-------- RECORD SET

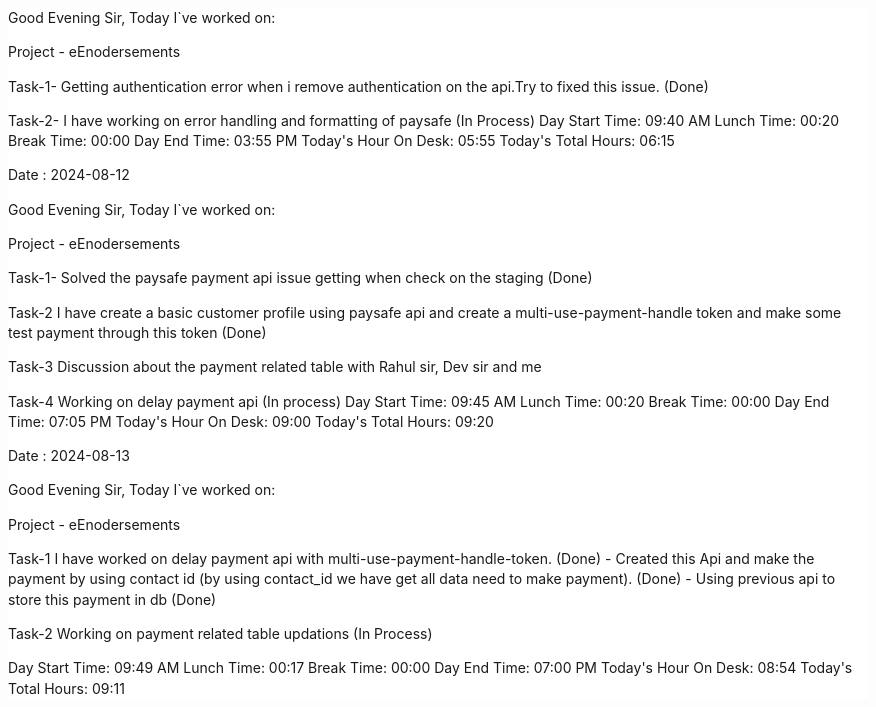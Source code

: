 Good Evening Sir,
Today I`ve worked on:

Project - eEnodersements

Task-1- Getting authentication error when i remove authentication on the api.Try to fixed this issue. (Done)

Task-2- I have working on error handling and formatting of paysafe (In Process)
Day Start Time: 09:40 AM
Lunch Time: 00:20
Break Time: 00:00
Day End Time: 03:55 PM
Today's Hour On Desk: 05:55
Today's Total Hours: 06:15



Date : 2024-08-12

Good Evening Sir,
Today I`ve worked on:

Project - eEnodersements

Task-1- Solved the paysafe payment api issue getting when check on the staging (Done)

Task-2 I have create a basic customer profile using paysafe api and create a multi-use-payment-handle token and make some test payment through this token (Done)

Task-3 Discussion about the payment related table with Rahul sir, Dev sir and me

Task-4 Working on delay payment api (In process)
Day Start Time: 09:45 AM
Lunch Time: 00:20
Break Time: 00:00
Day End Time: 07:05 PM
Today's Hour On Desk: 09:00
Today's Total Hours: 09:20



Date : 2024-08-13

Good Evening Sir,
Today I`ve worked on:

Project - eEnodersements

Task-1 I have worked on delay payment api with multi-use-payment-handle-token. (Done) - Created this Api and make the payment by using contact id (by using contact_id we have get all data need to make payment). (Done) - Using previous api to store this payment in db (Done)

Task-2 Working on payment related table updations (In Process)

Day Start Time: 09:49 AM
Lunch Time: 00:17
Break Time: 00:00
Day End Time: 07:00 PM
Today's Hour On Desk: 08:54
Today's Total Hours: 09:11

----------------

### EXERCISE REQUIREMENTS
Pictures aside, write out verbatim every line from the first line of the material through the line holding "Day End Time: 03:55 PM".

### THE ANSWER
Source code

: Good Evening Sir,
Today I`ve worked on:

Project - eEnodersements

Task-1- Getting authentication error when i remove authentication on the api.Try to fixed this issue. (Done)

Task-2- I have working on error handling and formatting of paysafe (In Process)
Day Start Time: 09:40 AM
Lunch Time: 00:20
Break Time: 00:00
Day End Time: 03:55 PM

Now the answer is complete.